Saved entries:

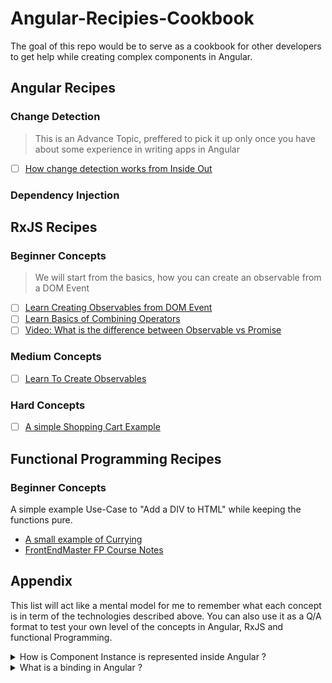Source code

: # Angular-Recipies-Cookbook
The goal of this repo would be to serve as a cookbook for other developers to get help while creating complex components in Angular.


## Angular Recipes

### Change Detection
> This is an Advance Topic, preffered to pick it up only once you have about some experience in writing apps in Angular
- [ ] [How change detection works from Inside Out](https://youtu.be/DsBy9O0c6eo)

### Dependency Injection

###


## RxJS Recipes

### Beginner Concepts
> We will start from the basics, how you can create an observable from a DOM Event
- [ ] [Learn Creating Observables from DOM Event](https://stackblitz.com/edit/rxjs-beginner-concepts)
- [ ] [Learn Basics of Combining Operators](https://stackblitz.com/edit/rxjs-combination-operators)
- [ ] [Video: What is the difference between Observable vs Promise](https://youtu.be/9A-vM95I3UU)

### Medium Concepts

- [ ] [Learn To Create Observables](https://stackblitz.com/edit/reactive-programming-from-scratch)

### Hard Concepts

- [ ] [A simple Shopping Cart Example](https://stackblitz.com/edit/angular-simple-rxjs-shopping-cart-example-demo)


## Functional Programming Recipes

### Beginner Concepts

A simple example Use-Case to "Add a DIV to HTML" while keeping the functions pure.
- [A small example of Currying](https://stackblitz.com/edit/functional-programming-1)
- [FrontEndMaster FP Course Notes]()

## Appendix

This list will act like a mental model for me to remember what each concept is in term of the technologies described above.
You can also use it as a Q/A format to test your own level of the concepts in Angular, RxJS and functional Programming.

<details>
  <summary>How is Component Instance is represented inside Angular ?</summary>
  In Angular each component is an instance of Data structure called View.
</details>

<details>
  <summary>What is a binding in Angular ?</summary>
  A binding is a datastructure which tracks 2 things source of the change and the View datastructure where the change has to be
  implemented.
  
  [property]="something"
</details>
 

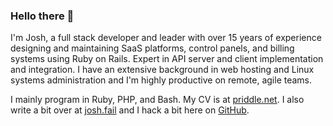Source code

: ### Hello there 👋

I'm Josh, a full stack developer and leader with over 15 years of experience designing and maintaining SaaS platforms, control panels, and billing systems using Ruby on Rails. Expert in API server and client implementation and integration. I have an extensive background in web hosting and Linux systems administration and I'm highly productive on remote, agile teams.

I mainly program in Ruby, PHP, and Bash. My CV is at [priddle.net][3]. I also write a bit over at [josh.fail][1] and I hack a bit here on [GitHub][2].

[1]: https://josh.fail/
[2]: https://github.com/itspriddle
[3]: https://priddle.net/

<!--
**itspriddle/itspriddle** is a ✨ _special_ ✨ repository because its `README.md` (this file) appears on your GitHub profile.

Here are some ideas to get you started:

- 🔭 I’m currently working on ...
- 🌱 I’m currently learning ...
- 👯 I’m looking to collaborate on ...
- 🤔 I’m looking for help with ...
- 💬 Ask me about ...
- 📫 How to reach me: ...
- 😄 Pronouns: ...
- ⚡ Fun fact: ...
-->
...
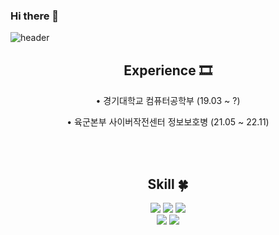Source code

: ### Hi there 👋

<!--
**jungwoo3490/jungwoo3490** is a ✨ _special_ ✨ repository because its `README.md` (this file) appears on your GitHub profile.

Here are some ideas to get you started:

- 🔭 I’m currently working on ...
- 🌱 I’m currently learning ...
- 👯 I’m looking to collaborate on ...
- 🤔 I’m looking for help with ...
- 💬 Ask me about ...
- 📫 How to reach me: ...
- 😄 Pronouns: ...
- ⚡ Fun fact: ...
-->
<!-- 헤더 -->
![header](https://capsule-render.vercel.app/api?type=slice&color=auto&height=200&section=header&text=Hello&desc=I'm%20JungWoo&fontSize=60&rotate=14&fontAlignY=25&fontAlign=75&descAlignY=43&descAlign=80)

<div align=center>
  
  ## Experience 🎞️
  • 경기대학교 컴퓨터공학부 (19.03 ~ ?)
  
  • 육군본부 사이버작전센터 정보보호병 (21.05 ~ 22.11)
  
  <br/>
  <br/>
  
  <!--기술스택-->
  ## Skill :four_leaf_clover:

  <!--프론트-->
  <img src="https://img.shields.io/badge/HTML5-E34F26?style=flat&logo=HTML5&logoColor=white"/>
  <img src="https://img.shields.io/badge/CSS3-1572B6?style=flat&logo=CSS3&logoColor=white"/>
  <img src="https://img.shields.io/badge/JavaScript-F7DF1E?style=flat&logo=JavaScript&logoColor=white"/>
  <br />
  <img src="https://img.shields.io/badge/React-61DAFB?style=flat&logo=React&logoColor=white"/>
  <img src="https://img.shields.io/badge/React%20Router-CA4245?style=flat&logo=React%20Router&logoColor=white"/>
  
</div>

▶ _Instructions for the task_
Wherever the string "itspriddle" appears in the entries above, return the line it appears on.

▶ _Your response_
[2]: https://github.com/itspriddle
**itspriddle/itspriddle** is a ✨ _special_ ✨ repository because its `README.md` (this file) appears on your GitHub profile.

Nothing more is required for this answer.